Someone on the Office team has a sense of humor

I’ve been poking around in the Windows registry (don’t try this at home), looking at the keys that hold various settings for the Office 2007 beta. Now, I’m used to seeing globally unique identifiers, or GUIDs, used throughout the registry. In Windows, these consist of 32 characters, broken up into one group of 8 characters, followed by three groups of 4 characters, and a final group of 12 characters, surrounded by curly braces, and separated by hyphens. Like so:

{3F2504E0-4F89-11D3-9A0C-0305E82C3301}

The point of GUIDs is that they’re supposed to be pseudo-random, thus virtually eliminating the possibility that two software components will use the name number to define themselves.

So, look at these GUIDs that appear under the current user’s key for the current beta of Office 2007:

Office_registry

Not exactly random, is it? In fact, the six characters at the end of each GUID are practically L33t5p34k.

Although I can’t prove it, I suspect that the reason these settings are expressed as GUIDs is for obfuscation, to keep people like you and me from looking at them and possibly tweaking their settings to change the look, feel, and behavior of Office.

Anyone know what those keys are really for?

9 thoughts on “Someone on the Office team has a sense of humor

  1. I don’t have Office 12, but 0409 is the locale code for US English. What information is in a subkey?

    GUIDs don’t really obfuscate things that much, no matter what the name of the key it’s pretty easy to fire up RegMon and see what keys are touched as you make changes to the UI.

  2. On a clean install, there’s nothing in the subkeys at all. On a well-used beta, there appear to be subkeys on two of the six keys, the first and the last (ie, the non-0409 keys).

    There’s a fair amount of obscure settings stuff in each one. Integration with other MS products and security settings in the first key, UI stuff in the last key.

  3. There have always been non-random style GUID’s in the registry. You see them a lot in programming when you go to impliment one of the shell interfaces and suddenly the GUID’s you are dealing with are very… regular looking.

    I always assumed this was just so they could keep their own interfaces grouped together for easy access.

  4. You’re right, Shawn. I’ve seen those non-random GUIDs too. But this is the first time I’ve seen someone actually spell a word in leetspeak within a GUID!

  5. “I suspect that the reason these settings are expressed as GUIDs is for obfuscation, to keep people like you and me from looking at them and possibly tweaking their settings[…]”

    Well, how nice of them :-P. Bring back the .ini’s please.

  6. No, this definitely isn’t an Easter egg.

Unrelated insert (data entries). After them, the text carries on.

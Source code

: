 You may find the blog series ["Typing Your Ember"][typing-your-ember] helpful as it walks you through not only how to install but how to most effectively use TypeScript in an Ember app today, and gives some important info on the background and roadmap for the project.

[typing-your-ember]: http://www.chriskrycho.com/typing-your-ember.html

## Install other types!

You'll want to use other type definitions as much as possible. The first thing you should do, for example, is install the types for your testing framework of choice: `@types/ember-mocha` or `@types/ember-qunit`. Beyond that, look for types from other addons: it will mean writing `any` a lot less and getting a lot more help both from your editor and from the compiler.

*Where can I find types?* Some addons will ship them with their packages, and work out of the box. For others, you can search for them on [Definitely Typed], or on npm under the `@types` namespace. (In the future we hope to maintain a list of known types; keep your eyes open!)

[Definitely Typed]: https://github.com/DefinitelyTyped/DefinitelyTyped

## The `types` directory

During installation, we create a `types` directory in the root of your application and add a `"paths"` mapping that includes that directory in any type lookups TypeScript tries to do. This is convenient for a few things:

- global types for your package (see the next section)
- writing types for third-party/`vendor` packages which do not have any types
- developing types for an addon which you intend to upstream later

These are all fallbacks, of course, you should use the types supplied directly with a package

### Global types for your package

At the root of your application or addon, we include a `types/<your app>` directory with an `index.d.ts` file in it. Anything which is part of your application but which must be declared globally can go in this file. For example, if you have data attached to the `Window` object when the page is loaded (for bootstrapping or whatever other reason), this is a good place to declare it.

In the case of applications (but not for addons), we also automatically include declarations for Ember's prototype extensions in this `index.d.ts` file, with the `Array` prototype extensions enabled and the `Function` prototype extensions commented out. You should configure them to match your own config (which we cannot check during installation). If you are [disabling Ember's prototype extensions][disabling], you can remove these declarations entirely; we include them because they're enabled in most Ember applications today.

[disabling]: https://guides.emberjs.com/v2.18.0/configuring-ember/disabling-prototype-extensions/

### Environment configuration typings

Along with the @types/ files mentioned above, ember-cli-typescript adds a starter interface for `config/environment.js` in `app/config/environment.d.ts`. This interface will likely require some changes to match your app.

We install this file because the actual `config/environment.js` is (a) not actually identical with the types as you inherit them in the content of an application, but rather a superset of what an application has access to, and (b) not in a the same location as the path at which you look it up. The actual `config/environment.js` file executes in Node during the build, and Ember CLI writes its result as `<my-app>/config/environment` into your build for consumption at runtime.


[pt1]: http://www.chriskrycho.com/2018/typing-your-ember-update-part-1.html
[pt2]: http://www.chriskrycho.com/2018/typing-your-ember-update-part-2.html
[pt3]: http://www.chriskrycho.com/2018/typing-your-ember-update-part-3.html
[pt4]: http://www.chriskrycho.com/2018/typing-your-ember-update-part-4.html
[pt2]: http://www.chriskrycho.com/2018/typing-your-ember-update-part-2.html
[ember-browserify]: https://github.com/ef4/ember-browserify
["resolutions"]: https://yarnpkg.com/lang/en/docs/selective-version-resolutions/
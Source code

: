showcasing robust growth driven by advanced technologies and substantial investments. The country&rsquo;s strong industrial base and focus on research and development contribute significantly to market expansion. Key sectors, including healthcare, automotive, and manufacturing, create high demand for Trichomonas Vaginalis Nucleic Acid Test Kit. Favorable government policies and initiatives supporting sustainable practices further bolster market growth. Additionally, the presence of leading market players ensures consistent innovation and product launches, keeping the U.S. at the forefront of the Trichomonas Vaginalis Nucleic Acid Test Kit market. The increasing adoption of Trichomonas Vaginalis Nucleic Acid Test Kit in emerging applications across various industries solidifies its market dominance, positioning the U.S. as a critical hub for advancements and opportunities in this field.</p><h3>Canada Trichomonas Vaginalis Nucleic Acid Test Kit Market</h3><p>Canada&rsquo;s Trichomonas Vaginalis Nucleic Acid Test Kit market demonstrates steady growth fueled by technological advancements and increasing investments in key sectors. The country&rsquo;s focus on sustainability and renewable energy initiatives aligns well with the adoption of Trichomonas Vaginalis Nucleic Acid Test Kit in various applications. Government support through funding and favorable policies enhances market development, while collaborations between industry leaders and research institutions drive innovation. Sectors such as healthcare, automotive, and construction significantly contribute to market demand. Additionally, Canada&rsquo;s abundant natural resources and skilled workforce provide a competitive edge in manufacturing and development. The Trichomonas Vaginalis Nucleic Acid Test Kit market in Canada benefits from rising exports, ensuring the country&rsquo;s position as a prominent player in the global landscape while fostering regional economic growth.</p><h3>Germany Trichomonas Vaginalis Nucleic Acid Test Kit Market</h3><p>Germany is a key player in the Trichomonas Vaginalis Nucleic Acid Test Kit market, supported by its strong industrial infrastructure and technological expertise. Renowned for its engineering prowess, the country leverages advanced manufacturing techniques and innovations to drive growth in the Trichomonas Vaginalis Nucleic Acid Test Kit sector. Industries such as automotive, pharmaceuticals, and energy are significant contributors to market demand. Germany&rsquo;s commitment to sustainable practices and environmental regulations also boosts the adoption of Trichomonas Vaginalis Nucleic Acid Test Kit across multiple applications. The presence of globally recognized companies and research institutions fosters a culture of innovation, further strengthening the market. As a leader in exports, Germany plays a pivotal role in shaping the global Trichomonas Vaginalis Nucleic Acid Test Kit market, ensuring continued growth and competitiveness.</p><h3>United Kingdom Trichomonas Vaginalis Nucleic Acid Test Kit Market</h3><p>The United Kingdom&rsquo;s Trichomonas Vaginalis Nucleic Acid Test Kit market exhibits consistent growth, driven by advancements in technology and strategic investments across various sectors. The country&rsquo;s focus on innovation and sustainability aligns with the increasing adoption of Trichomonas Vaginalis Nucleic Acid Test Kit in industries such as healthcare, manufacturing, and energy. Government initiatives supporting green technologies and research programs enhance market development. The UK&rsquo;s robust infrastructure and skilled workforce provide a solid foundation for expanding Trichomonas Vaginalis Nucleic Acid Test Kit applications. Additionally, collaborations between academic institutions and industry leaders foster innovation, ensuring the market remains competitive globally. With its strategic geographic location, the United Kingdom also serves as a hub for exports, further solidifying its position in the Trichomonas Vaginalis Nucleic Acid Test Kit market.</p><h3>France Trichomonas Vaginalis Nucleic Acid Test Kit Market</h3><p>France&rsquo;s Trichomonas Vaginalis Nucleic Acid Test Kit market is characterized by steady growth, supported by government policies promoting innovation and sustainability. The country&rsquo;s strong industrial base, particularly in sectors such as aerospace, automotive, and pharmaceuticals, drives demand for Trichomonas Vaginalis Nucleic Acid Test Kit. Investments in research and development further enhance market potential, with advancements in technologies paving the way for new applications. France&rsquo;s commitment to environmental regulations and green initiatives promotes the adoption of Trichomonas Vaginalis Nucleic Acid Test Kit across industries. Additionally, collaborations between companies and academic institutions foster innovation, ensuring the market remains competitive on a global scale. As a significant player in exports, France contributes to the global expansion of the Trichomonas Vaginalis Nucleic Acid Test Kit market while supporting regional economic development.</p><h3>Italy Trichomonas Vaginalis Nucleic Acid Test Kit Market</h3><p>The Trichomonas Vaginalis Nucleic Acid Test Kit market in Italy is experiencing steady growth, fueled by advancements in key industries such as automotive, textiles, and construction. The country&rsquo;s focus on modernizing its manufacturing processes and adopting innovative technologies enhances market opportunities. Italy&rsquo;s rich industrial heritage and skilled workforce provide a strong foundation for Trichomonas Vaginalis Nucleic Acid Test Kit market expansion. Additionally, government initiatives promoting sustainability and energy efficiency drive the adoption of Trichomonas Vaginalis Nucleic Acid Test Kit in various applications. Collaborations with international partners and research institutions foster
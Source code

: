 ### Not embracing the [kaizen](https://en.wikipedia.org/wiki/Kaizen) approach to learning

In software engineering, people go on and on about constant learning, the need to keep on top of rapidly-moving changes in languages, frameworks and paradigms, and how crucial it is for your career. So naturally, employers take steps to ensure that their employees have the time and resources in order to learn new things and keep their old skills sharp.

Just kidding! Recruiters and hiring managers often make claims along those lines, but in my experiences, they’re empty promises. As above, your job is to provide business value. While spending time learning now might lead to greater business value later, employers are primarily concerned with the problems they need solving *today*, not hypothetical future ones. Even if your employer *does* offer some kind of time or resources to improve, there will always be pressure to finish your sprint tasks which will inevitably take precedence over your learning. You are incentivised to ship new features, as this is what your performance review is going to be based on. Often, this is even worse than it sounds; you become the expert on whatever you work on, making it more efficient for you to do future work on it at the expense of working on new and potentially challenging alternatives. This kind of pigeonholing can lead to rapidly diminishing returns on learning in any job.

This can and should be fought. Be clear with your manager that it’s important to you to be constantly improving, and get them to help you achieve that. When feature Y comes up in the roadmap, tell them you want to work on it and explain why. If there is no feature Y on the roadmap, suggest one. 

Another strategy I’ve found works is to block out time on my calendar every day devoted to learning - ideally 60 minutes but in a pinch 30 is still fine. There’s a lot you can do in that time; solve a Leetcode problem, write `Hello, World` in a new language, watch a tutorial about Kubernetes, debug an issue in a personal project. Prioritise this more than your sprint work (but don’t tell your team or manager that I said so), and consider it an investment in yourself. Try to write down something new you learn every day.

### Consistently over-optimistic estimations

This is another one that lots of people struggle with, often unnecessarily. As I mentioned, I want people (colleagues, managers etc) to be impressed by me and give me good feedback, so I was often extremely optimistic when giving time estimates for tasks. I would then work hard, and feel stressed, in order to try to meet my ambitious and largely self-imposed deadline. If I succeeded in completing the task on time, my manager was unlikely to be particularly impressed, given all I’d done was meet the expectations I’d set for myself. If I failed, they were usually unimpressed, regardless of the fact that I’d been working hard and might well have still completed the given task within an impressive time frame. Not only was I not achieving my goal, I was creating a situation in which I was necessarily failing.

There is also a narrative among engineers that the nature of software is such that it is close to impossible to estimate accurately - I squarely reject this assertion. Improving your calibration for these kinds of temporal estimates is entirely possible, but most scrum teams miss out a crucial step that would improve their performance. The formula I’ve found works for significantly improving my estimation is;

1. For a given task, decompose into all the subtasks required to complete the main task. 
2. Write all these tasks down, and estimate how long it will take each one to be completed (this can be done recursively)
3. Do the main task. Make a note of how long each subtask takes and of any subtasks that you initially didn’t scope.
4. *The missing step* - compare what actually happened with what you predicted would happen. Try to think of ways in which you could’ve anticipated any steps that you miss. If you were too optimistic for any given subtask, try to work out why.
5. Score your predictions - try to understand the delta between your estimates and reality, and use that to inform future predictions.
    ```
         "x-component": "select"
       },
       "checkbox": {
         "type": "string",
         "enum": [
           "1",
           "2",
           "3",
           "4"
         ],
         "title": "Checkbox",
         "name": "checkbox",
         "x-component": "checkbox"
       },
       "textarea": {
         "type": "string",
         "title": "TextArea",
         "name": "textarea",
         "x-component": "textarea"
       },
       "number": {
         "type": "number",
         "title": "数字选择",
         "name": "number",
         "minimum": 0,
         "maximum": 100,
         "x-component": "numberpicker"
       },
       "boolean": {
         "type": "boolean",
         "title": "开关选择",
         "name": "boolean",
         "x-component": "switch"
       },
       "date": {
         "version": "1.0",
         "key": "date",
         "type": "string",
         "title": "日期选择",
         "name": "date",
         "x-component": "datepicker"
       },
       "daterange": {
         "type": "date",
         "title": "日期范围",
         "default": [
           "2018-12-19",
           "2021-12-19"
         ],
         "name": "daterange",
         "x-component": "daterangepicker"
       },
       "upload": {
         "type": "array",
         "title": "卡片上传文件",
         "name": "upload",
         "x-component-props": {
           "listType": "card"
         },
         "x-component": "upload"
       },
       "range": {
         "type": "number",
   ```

An Easter egg is a feature or display that’s hidden in code and only accessible through a secret set of commands or keystrokes. They’ve been banned for security reasons.

    This little bit of whimsy is available for anyone to see in the registry. It doesn’t violate any rules, either. It’s just odd.

  7. The real reason is actually probably quite a bit less intriguing. Since Office 2007 is still in Beta, setting one part of the GUID to be the same string would make it easy for a developer testing / making changes to Find Next through all relevant keys.